Companies to be paid even if Iraq has no pipelines.

September 16, 2010 8:54 by

Gas companies bidding to develop three Iraqi gas fields up for auction next month will not have to develop export facilities or pipelines, an Iraqi oil official said on Wednesday.

The companies will also face little risk should Iraq fail to establish a national gas pipeline network in time to receive gas from the fields, as the Oil Ministry will pay the companies anyway so long as they have done the required work, he said.

Iraq plans to tender on Oct. 1 gas fields at Akkas in the western desert, Iraq’s Sunni heartland and once an al Qaeda stronghold, Mansuriyah in volatile Diyala province, and Siba in the relatively peaceful southern oil hub of Basra.

Officials at some of the 11 companies which have paid participation fees said at a workshop in Istanbul last month that they might have to cover the costs of developing export routes, given that Iraq has no functioning overseas pipelines.

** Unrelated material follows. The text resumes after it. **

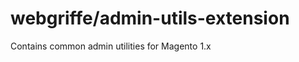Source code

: webgriffe/admin-utils-extension
===============================

Contains common admin utilities for Magento 1.x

They were also concerned they might have to help Iraq find customers overseas for its gas.

But Abdul-Mahdy al-Ameedi, director general of the Iraqi Oil Ministry’s Petroleum Contracts and Licensing Directorate, said that was not in the final model contracts sent out to companies.

“The contractor has no relation to exports or building export facilities,” he said in Baghdad at a commemoration of OPEC’s 50th anniversary.

Contractors will simply have to connect their gas fields to a national gas network the Oil Ministry hopes to build, he said.

“And if there is a surplus, the Oil Ministry will decide whether to export it through this network,” he said.

Ameedi added, “There is no article in the contract that states that companies should build export infrastructure. The contractor digs wells then produces gas and builds infrastructure to process and manufacture the natural gas.”


Iraq hopes opening its gas sector to foreign investment will boost power generation. Exporting gas is controversial because Iraq is still unable to meet demand for electric power more than seven years after the U.S.-led invasion.

Companies expected to bid for the three fields include Total of France and Milan-based Edison.

Mansuriyah, located in a dangerous part of the country, failed to attract any offers in a tender last year, and Akkas received just one, which the government said was insufficient. Baghdad had previously planned to develop Siba itself.

If for any reason Iraq fails to build a national network to receive the gas produced, the companies will still get paid so long as they can prove that their wells are able to produce gas and they erected the infrastructure required, Ameedi said.

“If the Iraqi side can’t receive the produced gas then the companies will seal the producing gas wells and stop production, but the Iraqi side will pay the fees until the resumption of production and Iraq is ready to receive the produced gas.”